Saved data entries:
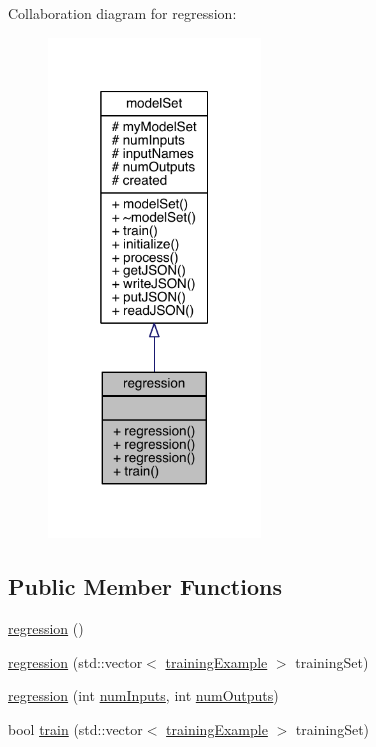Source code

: Collaboration diagram for regression\+:\nopagebreak
\begin{figure}[H]
\begin{center}
\leavevmode
\includegraphics[width=160pt]{classregression__coll__graph}
\end{center}
\end{figure}
\subsection*{Public Member Functions}
\begin{DoxyCompactItemize}
\item 
\hyperlink{classregression_a40993153659b1f637cf4d596df6e97ab}{regression} ()
\item 
\hyperlink{classregression_ad03f74e09d96f315de3933628e8f4138}{regression} (std\+::vector$<$ \hyperlink{structtraining_example}{training\+Example} $>$ training\+Set)
\item 
\hyperlink{classregression_a9d38dcda0e5c99caf0faf85f98a5ebb3}{regression} (int \hyperlink{classmodel_set_ad10fbc1228a85f1200cb89589ad92755}{num\+Inputs}, int \hyperlink{classmodel_set_addc0df56b9f1970c9816050634933716}{num\+Outputs})
\item 
bool \hyperlink{classregression_ae45d7dbf24cab75202d966d116829813}{train} (std\+::vector$<$ \hyperlink{structtraining_example}{training\+Example} $>$ training\+Set)
\end{DoxyCompactItemize}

**What you will do**
For this exercise, transcribe the data above line by line, exactly, with pictures omitted.

**Reply to the exercise**
Source code

: Collaboration diagram for regression\+:\nopagebreak
\begin{figure}[H]
\begin{center}
\leavevmode
\includegraphics[width=160pt]{classregression__coll__graph}
\end{center}
\end{figure}
\subsection*{Public Member Functions}
\begin{DoxyCompactItemize}
\item 
\hyperlink{classregression_a40993153659b1f637cf4d596df6e97ab}{regression} ()
\item 
\hyperlink{classregression_ad03f74e09d96f315de3933628e8f4138}{regression} (std\+::vector$<$ \hyperlink{structtraining_example}{training\+Example} $>$ training\+Set)
\item 
\hyperlink{classregression_a9d38dcda0e5c99caf0faf85f98a5ebb3}{regression} (int \hyperlink{classmodel_set_ad10fbc1228a85f1200cb89589ad92755}{num\+Inputs}, int \hyperlink{classmodel_set_addc0df56b9f1970c9816050634933716}{num\+Outputs})
\item 
bool \hyperlink{classregression_ae45d7dbf24cab75202d966d116829813}{train} (std\+::vector$<$ \hyperlink{structtraining_example}{training\+Example} $>$ training\+Set)
\end{DoxyCompactItemize}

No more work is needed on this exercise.